* [Excerpts from a dataset]

───

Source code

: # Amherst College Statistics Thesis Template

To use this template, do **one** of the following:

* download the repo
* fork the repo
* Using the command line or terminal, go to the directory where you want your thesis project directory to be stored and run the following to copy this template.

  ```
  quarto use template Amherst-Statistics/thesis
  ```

───

Go through the data above and copy each line that holds the word "following".

* [EXPECTED OUTPUT]
To use this template, do **one** of the following:
* Using the command line or terminal, go to the directory where you want your thesis project directory to be stored and run the following to copy this template.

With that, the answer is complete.